Mumbai, March 3: Sweden’s AstraZeneca Pharmaceuticals AB has made a delisting offer to shareholders of its Indian subsidiary AstraZeneca Pharma India Ltd.

AstraZeneca Pharma India today announced that its board of directors would meet on March 5 to consider the proposal.

“AstraZeneca Pharma India Ltd has on March 1, received a letter from AstraZeneca Pharmaceuticals AB (AZP AB) Sweden, promoter of the company, proposing to make a voluntary delisting offer to the public shareholders of the company in accordance with the Securities and Exchange Board of India (Delisting of Equity Shares) Regulations, 2009, with a view to delisting the equity shares of the company,” the Indian unit informed the stock exchanges today.

The parent holds 75 per cent of the equity of AstraZeneca Pharma India.

The announcement led to shares of the Indian subsidiary soaring at the stock exchanges today. On the BSE, the AstraZeneca Pharma India share gained 20 per cent, or Rs 185.15, to end at Rs 1,110.90, a new 52-week high.

Incidentally, the delisting offer comes at a time the domestic unit has shown vast improvement in its performance. This is also reflected in the Swiss parent’s decision to cut the financial grant to the Indian arm to $14 million from $22.5 million announced earlier as its financial performance has been in line with the parent firm’s expectations.

Last July, the parent had decided to provide a financial grant between $22.5 million and $26.5 million to the Indian arm over a period of three years to help it establish more presence in the country.

“AstraZeneca Pharmaceuticals AB believes that business and financial performance of the Indian arm has been in line with more recent expectations and that it would require around $3.5 million by the end of the 2014 financial year and no further grant thereafter,” the company said in a filing to the stock exchanges.

The delisting proposal comes amid moves by several foreign companies to raise their stakes in their domestic arms.

Recently, Moody’s announced an open offer to acquire up to 26.5 per cent of the equity of Icra at a price of Rs 2,000 per share in order to acquire a majority stake in the Indian subsidiary.

Last December, GSK also made an open offer to increase its stake in GlaxoSmithkline Pharmaceuticals to 75 per cent for a consideration of over Rs 6,000 crore.

Incidentally, the delisting offer at AstraZeneca also comes after the controversy relating to a similar move last year by Fresenius Kabi (Singapore) Pte with respect to its Indian outfit Fresenius Kabi Oncology Ltd.
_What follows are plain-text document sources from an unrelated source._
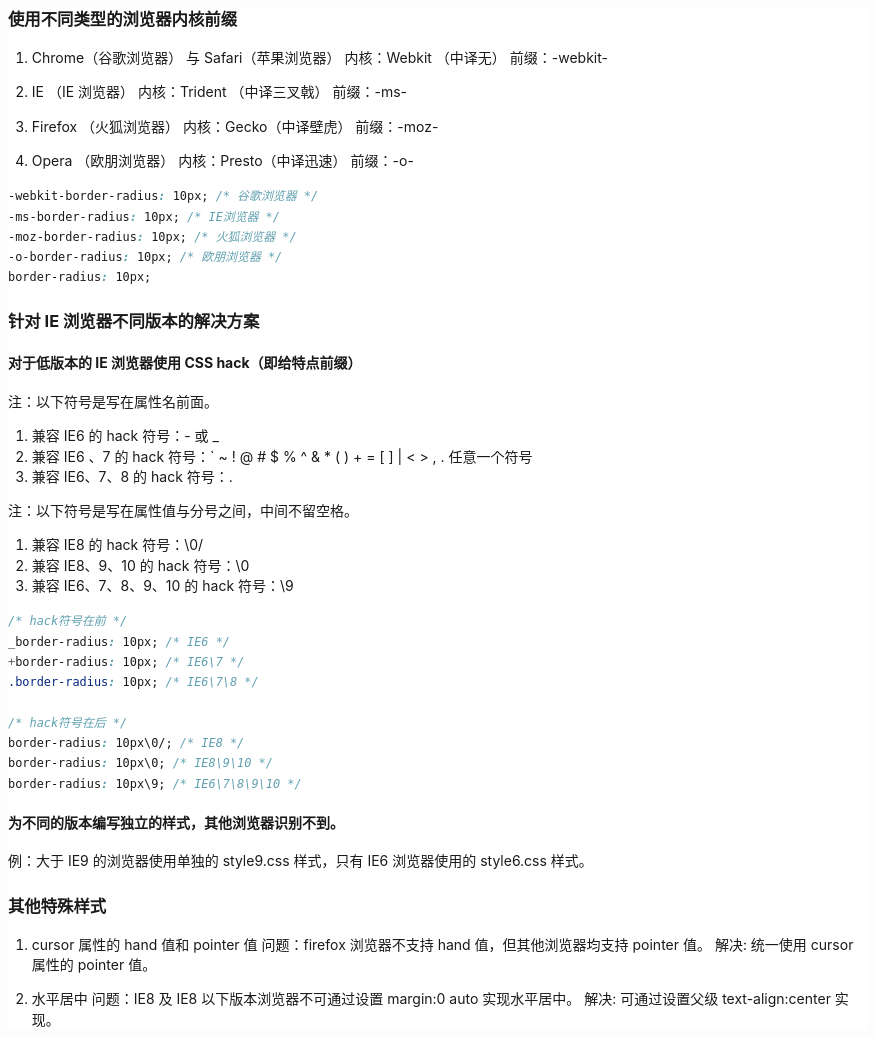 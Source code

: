 ### 使用不同类型的浏览器内核前缀

1. Chrome（谷歌浏览器） 与 Safari（苹果浏览器） 内核：Webkit （中译无） 前缀：-webkit-
2. IE （IE 浏览器） 内核：Trident （中译三叉戟） 前缀：-ms-

3. Firefox （火狐浏览器） 内核：Gecko（中译壁虎） 前缀：-moz-

4. Opera （欧朋浏览器） 内核：Presto（中译迅速） 前缀：-o-

```css
-webkit-border-radius: 10px; /* 谷歌浏览器 */
-ms-border-radius: 10px; /* IE浏览器 */
-moz-border-radius: 10px; /* 火狐浏览器 */
-o-border-radius: 10px; /* 欧朋浏览器 */
border-radius: 10px;
```

### 针对 IE 浏览器不同版本的解决方案

#### 对于低版本的 IE 浏览器使用 CSS hack（即给特点前缀）

注：以下符号是写在属性名前面。

1. 兼容 IE6 的 hack 符号：- 或 \_
2. 兼容 IE6 、7 的 hack 符号：` ~ ! @ # $ % ^ & \* ( ) + = [ ] | < > , . 任意一个符号
3. 兼容 IE6、7、8 的 hack 符号：.

注：以下符号是写在属性值与分号之间，中间不留空格。

1. 兼容 IE8 的 hack 符号：\0/
2. 兼容 IE8、9、10 的 hack 符号：\0
3. 兼容 IE6、7、8、9、10 的 hack 符号：\9

```css
/* hack符号在前 */
_border-radius: 10px; /* IE6 */
+border-radius: 10px; /* IE6\7 */
.border-radius: 10px; /* IE6\7\8 */

/* hack符号在后 */
border-radius: 10px\0/; /* IE8 */
border-radius: 10px\0; /* IE8\9\10 */
border-radius: 10px\9; /* IE6\7\8\9\10 */
```

#### 为不同的版本编写独立的样式，其他浏览器识别不到。

例：大于 IE9 的浏览器使用单独的 style9.css 样式，只有 IE6 浏览器使用的 style6.css 样式。

### 其他特殊样式

1. cursor 属性的 hand 值和 pointer 值
   问题：firefox 浏览器不支持 hand 值，但其他浏览器均支持 pointer 值。
   解决: 统一使用 cursor 属性的 pointer 值。

2. 水平居中
   问题：IE8 及 IE8 以下版本浏览器不可通过设置 margin:0 auto 实现水平居中。
   解决: 可通过设置父级 text-align:center 实现。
The delisting proposal came few months after an offer for sale (OFS) that saw the promoters bringing down their stake to 75 per cent. Some shareholder advisory firms had alleged that the OFS made the delisting process easier since they could buy the shares from the subscribers to the OFS.

Such apprehensions are now being expressed with regard to AstraZeneca’s delisting proposal as well.